[REQUIRED WORK]:
Copy the lines of the entries exactly, from the opening one to the one holding "a ticket management", and leave out everything after.

[RECORDS TO USE]:
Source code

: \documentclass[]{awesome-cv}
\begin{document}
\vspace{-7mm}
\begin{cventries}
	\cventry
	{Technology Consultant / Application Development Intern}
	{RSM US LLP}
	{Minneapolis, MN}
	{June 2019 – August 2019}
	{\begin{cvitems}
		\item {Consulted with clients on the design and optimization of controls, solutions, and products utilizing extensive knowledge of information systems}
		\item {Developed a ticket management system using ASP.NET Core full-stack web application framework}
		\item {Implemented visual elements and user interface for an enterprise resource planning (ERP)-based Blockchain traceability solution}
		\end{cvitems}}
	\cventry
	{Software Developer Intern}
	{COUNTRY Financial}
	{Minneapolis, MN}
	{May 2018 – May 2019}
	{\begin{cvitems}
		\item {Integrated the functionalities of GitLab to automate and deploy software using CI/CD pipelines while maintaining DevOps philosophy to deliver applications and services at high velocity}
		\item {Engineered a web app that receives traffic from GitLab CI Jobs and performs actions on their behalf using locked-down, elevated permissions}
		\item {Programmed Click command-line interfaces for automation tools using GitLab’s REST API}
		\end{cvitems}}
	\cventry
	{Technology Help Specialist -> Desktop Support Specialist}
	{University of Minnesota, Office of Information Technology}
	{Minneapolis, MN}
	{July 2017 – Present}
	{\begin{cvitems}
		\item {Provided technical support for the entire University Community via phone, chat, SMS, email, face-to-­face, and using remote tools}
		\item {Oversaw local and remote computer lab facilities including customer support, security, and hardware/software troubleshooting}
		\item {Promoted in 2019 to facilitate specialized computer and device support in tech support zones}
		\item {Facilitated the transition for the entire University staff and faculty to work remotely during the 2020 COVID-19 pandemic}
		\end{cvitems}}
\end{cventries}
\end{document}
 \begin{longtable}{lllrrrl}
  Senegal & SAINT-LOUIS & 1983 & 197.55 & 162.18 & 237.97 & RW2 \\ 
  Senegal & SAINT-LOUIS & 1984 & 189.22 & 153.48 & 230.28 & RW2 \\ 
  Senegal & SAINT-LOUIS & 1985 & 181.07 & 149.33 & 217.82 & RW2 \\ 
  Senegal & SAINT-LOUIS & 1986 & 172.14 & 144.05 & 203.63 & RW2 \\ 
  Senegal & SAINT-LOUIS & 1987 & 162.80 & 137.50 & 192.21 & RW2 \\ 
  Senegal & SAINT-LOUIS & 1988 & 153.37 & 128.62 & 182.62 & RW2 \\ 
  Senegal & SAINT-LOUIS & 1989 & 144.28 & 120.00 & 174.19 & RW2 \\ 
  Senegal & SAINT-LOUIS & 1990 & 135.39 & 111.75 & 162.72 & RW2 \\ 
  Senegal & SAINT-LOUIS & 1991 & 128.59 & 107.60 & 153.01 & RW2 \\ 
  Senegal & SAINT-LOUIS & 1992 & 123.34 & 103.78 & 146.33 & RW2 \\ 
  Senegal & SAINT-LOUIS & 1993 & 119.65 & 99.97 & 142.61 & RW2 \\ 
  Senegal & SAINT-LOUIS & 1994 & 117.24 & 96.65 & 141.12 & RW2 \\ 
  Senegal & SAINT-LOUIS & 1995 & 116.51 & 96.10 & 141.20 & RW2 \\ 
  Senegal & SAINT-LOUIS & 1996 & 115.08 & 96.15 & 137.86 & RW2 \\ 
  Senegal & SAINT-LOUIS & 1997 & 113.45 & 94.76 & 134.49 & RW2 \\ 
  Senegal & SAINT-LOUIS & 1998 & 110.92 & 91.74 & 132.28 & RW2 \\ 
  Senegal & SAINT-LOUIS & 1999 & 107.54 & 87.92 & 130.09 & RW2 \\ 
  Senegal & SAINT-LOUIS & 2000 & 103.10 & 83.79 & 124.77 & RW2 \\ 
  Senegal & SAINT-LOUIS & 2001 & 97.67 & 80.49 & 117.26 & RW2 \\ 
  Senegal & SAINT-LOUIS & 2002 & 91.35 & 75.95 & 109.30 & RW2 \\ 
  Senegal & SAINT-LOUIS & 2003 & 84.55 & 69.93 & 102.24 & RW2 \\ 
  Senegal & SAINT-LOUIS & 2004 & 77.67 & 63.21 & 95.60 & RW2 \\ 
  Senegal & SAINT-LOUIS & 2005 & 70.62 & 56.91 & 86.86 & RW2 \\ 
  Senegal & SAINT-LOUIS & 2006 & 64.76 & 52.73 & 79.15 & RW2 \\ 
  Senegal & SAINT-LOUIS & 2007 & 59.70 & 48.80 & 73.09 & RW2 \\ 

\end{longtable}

[ANSWER TO THIS PROBLEM]:
Source code

: \documentclass[]{awesome-cv}
\begin{document}
\vspace{-7mm}
\begin{cventries}
	\cventry
	{Technology Consultant / Application Development Intern}
	{RSM US LLP}
	{Minneapolis, MN}
	{June 2019 – August 2019}
	{\begin{cvitems}
		\item {Consulted with clients on the design and optimization of controls, solutions, and products utilizing extensive knowledge of information systems}
		\item {Developed a ticket management system using ASP.NET Core full-stack web application framework}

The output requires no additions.